Two Subjective Tests for Consent (Objective Test is in R v Gutuama)
1) What was the complainant thinking at the time? The Crown must prove that the complainant was NOT consenting. 2) What was the defendant thinking at the time? If he believed she was consenting at the time, then the Objective Test must be applied. What would a reasonable person have believed if placed in the same position?
Penetration and how to prove it
s2(1A) "sexual connection" introduction to the slightest degree is enough to effect a connection. Proving Penetration may be established by - the complainant's evidence - medical examination, including physical injuries and DNA evidence - the defendant's admissions.
Explain the provisions relating to matters that do not constitute consent
Crimes Act 1961, Section 128A Circumstances in which a person allows sexual activity but it does not amount to consent: - force, threat or fear of violence - lack of protest or resistance - asleep or unconscious - affected by alcohol or drugs - intellectual, mental or physical impairment - mistaken as to identity - mistaken as to nature and quality of act
What are the two offences under s129?
(1) Attempted sexual violation (2) Assault with intent to commit sexual violation
s72(1), Crimes Act 1961 Every one who, having an intent to commit an offence, does or omits an act for the purpose of accomplishing his object, is guilty of an attempt to commit the offence intended, whether in the circumstances it was possible to commit the offence or not.
List three examples of circumstantial evidence from which an offender's intent may be inferred
- offender's actions and words before, during and after the event - surrounding circumstances - nature of the act itself
What is the principle difference between rape and unlawful sexual connection
"Rape" is a specific form of unlawful sexual connection that involves the penetrations of the complainant's genitalia by the offender's penis.

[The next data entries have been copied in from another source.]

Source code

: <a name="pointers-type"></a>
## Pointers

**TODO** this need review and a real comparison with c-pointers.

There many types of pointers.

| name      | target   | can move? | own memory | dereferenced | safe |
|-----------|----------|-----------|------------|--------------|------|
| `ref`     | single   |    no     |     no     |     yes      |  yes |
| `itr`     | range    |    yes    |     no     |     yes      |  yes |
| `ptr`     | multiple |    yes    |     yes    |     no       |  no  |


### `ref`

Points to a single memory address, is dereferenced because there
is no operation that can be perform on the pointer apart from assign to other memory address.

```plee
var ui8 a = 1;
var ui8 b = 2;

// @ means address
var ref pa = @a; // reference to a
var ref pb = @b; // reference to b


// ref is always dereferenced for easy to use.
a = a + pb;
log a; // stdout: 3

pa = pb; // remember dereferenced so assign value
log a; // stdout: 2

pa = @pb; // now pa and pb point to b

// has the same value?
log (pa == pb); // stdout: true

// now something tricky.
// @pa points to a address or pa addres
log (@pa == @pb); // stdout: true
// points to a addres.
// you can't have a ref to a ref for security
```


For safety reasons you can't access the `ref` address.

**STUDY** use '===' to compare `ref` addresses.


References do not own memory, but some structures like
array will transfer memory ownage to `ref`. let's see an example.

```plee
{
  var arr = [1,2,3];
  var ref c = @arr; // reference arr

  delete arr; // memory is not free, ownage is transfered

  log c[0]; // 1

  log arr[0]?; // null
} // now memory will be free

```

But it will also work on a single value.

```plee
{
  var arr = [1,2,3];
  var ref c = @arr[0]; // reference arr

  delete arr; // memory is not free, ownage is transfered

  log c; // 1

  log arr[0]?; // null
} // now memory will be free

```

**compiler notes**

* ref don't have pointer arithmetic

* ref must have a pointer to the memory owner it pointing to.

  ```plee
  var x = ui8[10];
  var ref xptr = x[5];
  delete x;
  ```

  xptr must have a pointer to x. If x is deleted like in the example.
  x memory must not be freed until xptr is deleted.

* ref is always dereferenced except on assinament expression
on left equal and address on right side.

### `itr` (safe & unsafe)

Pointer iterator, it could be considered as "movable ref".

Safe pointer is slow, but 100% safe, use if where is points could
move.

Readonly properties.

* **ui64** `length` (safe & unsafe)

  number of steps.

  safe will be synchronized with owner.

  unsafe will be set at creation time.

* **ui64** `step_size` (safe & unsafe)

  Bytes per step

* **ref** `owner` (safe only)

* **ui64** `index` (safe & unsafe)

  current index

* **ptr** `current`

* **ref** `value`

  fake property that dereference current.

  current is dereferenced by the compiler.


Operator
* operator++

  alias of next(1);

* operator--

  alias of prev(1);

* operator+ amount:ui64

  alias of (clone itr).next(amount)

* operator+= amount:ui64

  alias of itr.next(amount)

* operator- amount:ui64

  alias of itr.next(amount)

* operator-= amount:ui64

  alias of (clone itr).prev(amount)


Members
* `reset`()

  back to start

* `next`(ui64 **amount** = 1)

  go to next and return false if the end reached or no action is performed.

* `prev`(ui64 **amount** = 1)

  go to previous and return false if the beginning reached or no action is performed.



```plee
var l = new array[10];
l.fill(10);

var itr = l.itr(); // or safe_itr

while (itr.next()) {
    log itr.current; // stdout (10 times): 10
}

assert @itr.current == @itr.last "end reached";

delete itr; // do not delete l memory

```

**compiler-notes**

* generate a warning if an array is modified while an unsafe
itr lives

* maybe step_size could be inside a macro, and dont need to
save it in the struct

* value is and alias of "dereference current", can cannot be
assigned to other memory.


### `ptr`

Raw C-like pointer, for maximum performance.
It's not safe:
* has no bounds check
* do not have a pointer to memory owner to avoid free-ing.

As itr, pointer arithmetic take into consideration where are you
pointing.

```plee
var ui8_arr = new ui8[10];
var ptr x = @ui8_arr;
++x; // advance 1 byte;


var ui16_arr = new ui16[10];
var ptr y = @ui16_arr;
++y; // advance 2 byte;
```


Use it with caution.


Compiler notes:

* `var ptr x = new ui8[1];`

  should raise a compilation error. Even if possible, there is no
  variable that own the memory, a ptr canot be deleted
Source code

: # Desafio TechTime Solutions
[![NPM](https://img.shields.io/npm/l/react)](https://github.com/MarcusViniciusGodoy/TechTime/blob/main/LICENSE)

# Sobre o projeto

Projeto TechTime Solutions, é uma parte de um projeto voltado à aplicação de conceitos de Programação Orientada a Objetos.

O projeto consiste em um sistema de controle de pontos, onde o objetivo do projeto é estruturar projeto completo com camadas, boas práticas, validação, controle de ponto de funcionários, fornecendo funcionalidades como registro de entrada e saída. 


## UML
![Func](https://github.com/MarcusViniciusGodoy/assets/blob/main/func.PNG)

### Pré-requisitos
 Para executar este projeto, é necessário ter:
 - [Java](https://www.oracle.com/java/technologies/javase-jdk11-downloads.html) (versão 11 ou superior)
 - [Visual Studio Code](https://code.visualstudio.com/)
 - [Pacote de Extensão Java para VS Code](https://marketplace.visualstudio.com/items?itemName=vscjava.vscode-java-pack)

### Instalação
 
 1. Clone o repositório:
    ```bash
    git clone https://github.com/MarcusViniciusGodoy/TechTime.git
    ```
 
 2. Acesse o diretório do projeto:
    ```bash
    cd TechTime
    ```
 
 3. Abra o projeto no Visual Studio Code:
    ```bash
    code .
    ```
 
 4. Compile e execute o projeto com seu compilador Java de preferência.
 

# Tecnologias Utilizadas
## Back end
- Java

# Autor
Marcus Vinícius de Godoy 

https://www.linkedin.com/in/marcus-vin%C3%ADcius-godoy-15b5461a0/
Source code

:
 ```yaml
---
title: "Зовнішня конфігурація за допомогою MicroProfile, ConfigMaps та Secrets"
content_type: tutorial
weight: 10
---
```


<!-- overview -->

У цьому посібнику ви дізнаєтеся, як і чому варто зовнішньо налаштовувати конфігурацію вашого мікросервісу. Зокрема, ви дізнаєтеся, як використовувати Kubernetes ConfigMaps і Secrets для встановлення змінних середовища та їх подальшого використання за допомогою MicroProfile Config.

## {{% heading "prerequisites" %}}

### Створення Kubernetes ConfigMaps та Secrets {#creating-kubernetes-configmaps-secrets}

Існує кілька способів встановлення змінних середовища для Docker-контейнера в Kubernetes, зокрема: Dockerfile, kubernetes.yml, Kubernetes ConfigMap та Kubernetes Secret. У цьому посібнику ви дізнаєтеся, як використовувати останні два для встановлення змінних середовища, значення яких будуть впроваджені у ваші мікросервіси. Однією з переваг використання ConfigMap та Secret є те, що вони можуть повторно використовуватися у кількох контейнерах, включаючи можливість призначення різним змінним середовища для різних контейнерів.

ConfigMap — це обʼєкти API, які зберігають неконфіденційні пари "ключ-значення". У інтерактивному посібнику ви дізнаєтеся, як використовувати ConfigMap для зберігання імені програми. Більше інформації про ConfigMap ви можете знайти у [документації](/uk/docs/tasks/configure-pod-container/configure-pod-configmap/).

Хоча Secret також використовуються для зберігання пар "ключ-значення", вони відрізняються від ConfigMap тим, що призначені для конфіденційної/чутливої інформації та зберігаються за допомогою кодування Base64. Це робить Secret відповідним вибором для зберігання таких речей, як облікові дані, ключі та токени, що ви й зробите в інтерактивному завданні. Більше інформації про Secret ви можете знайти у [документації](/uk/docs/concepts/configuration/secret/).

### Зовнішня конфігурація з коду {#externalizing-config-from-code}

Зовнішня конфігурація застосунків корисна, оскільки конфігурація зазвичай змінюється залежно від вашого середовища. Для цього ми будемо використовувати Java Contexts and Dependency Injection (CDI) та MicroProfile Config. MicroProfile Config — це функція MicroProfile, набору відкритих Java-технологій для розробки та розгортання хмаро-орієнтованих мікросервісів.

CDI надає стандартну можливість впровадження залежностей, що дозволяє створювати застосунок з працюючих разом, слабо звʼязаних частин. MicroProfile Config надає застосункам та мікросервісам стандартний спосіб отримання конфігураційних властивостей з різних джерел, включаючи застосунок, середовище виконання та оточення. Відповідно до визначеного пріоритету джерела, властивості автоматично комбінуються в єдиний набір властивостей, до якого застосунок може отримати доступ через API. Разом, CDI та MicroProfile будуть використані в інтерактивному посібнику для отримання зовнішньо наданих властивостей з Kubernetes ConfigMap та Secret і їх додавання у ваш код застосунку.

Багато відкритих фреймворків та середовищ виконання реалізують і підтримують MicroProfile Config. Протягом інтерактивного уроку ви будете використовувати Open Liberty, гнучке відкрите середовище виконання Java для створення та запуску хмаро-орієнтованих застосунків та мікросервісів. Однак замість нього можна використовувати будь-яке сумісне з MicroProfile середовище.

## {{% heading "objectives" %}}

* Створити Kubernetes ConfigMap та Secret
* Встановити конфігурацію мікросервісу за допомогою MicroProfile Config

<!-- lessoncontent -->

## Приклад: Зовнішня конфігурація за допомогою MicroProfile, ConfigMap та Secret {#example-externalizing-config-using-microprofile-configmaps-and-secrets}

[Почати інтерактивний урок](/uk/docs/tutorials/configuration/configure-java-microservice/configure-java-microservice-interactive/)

To be guilty of attempted sexual violation, what must the Crown prove
The crown must prove that at the time of the defendants conduct they; - Tried to sexually violate the complainant, and - The complainant did not consent tot he intended sexual connection, and - The defendant did not believe on reasonable grounds that the complainant was consenting.
In practice what is the best evidence that should be used as proof of a child's age
R V Forrest and Forrest The best evidence possible in the circumstances should be adduced by the prosecution in proof of the victim's age. In practice, this generally involves producing the victims birth certificate in conjunction with independent evidence that identifies the victim as the person named in the certificate. Ideally, the independent evidence will be that of a parent, but that will not always be possible.